Take Stock of the Area Before Starting
Of course, the work you will need to do varies wildly depending on the driveway construction and the garden you have around it. If you’ve paved over most of your front garden in a suburban environment, then there’ll be little to do. On the other side of that coin, a Tarmac, Concrete or Paved Driveway that snakes through a large, flattish garden will need a lot of landscaping effort make the garden look good again. Check out our guide to paved driveways for inspiration.
Clean Up First
Clearing up is the first step. Get rid of any excess paving materials, rubble or gravel and either take them to the dump, sell them on or dispose of them in some other way. Assess any damage to the garden area and remove any shrubs or plants that have been damaged to the point of no return.
If you have laid a gravel drive and have managed to keep most of the lawn around it in reasonable condition, make sure you rake it thoroughly. If you don’t, the next time you cut it, any escaped gravel will cause havoc with your lawnmower blades and, if you’re really unlucky, your windows or stray passers-by, too.
Start From the Edging
Once all loose debris has been cleared, start from the driveway edge and work out. If you have put down an Edging Of Blocks, kerbs or something similar, level the soil on the far side of it ready to put in plants or lay turf. If there’s no edging, consider putting one in, even if it’s just some half-submerged timber batten (treated, of course).
Edging isn’t just about keeping a driveway looking good. With block paving it helps to prevent grass and weeds getting a foothold between the blocks. With gravel drives, and other loose materials, it is vital in making it harder for the gravel to escape into the surrounding garden. This makes lawnmower related disasters, like the ones we talked about earlier, less likely to happen.
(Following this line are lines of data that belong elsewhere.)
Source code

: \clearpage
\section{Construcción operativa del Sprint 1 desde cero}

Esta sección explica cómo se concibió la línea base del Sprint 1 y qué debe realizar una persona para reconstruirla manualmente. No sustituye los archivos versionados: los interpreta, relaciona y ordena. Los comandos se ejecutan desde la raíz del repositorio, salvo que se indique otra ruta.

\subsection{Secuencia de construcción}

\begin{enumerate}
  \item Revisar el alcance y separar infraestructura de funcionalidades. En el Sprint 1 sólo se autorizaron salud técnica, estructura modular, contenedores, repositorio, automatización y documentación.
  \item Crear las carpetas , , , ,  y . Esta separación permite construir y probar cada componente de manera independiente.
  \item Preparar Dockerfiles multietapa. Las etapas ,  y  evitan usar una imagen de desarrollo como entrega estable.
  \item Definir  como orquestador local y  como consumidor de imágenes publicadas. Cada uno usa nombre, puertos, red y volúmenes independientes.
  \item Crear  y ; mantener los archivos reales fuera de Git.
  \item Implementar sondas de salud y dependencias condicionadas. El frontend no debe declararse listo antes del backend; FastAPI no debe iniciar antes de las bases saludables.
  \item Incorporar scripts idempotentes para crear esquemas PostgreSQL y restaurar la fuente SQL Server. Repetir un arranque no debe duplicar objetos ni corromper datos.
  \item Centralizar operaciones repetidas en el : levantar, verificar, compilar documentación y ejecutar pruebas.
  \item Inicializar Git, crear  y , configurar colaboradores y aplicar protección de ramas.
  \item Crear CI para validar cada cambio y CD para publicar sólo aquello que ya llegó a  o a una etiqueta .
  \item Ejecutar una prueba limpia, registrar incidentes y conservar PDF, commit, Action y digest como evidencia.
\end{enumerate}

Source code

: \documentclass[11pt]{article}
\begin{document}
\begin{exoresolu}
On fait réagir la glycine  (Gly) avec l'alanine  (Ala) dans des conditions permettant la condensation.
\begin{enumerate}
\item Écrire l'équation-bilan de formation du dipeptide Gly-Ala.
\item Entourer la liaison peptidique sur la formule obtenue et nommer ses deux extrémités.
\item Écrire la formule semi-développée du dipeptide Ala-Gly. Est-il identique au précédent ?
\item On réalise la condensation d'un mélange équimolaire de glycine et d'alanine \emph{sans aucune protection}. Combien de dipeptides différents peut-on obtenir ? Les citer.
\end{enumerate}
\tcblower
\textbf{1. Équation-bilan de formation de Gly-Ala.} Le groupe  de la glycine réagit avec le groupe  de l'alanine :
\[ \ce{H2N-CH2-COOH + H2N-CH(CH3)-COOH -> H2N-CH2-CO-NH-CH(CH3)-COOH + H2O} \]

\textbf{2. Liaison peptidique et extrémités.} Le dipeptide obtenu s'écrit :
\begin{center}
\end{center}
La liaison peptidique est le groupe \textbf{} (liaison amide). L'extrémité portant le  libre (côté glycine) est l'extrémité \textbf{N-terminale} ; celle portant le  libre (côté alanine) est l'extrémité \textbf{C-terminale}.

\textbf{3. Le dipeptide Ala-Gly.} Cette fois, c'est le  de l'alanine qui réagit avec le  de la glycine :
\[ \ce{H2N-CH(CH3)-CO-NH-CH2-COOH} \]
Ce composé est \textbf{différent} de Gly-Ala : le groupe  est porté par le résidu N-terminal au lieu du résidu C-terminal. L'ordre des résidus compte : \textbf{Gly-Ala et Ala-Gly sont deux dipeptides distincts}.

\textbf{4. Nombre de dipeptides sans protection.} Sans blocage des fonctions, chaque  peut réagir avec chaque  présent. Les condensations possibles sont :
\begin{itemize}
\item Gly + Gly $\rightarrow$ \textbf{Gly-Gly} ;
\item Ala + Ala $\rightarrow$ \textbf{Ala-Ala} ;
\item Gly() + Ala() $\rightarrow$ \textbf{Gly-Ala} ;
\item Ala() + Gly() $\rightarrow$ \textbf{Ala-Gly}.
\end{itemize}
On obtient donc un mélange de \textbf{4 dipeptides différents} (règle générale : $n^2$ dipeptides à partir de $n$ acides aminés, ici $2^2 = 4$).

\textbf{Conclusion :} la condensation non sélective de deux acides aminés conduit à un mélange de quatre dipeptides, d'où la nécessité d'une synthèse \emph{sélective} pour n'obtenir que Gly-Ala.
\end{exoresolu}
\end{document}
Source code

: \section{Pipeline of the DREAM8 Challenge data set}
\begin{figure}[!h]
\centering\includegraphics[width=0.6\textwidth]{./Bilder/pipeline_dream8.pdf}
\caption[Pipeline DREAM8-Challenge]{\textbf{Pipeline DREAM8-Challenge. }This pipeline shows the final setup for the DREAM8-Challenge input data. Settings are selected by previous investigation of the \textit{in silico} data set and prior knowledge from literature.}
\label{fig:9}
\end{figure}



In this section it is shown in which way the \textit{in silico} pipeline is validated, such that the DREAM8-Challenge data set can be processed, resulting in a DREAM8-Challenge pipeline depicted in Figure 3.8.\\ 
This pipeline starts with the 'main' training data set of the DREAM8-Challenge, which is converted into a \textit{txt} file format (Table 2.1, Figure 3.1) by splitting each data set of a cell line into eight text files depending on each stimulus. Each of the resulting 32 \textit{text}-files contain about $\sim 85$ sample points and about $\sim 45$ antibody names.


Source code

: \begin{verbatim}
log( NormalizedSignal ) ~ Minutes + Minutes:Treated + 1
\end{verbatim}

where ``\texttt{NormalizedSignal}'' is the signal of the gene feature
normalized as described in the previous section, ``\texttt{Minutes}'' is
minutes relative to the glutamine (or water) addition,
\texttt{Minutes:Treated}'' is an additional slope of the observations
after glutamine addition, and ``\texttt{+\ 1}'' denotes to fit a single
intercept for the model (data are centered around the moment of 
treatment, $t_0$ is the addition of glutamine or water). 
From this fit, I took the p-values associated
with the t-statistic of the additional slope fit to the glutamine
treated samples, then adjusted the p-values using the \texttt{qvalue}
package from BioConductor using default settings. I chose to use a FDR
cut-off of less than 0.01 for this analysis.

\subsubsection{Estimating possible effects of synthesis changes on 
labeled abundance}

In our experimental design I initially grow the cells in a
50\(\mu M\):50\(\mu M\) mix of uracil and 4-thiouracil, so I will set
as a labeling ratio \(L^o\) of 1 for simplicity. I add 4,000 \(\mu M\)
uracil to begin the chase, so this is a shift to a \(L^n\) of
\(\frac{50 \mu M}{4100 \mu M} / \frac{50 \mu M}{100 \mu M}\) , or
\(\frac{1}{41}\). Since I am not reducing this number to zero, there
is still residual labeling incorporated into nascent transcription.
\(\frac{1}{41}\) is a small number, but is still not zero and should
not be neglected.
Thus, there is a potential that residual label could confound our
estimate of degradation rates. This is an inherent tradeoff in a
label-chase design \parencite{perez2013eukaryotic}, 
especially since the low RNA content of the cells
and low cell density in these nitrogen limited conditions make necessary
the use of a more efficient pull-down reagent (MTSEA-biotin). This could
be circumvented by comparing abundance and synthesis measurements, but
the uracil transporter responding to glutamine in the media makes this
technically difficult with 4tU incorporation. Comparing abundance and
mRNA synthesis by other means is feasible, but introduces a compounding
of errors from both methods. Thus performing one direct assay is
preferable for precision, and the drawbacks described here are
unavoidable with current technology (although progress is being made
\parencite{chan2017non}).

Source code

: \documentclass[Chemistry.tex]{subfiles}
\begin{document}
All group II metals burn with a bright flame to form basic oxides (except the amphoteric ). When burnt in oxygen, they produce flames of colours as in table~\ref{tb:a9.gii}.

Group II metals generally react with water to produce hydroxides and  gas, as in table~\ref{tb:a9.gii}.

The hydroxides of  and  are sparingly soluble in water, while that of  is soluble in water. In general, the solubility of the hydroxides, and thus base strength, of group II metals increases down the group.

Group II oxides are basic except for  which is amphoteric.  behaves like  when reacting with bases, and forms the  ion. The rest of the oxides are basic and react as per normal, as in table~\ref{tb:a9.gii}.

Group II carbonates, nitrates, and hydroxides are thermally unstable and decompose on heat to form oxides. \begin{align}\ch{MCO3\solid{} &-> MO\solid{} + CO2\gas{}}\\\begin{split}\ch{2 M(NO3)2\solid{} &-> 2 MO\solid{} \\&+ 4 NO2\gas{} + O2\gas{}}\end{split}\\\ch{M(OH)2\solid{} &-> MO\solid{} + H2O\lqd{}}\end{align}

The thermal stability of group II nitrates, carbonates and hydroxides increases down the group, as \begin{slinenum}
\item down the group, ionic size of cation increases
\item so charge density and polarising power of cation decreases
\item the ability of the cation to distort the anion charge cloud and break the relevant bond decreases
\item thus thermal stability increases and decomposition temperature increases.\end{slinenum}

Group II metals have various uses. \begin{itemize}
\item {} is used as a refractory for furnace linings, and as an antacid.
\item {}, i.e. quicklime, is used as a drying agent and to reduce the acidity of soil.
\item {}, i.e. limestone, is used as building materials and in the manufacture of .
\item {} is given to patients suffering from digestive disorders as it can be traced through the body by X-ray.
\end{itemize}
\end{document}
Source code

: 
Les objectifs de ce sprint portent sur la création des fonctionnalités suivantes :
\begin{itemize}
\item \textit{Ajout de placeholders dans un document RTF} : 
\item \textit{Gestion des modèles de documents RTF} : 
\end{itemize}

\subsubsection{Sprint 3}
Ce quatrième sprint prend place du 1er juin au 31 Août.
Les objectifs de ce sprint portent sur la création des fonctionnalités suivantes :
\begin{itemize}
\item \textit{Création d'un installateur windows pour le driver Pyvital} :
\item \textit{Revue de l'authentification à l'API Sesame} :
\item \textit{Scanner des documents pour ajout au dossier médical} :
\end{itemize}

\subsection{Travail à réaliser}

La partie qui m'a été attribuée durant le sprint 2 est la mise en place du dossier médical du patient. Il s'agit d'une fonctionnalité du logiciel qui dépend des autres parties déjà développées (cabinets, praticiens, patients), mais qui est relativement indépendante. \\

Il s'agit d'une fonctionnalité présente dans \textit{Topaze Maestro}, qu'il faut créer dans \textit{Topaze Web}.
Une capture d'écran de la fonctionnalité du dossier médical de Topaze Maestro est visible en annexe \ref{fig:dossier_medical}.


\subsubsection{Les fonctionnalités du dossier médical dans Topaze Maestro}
And with tarmac and concrete it prevents damage to the edges of the driveway.
If you’re just at the planning stage and haven’t intended to lay edging then it should be seriously considered, for almost every type of driveway.
Landscape from the Driveway Edge Outward
Now work out from the edging into the garden. If the garden is laid mainly to lawn, then turf is the quick option for recovery. Seed is cheaper but takes longer and can grow very patchy. It is, as with so many DIY jobs, a case of weighing up the cost against the time it takes.
Shrubs and other plants can of course be incorporated close to the edge but make sure you know the height each plant will grow to and their root spread. There are two issues to consider, visibility and root damage.
Height and Root Spread
The taller a plant is the more likely it is to obscure your vision as you drive up and down the driveway. Depending on the layout this could cause a safety hazard; preventing you from seeing oncoming traffic, or perhaps children playing in the garden.
The root damage issue comes from planting large shrubs too close to the driveway. Although the root spread of individual plants differs widely, you can generally say that the root system spreads wider than the leaves and branches, but rarely lower than two-thirds of a meter. This means that a large plant or small tree that’s a yard or more away from the driveway could eventually start working its way under the driveway and undermining the foundations.
Landscaping Should be Planned
Planning is key. Although in this article we’ve started the landscaping process after the end of the construction phase, the reality is that landscaping should be thought through at the beginning. Make landscape planning part of your overall planning and you’ll be able to avoid nasty surprises at the end.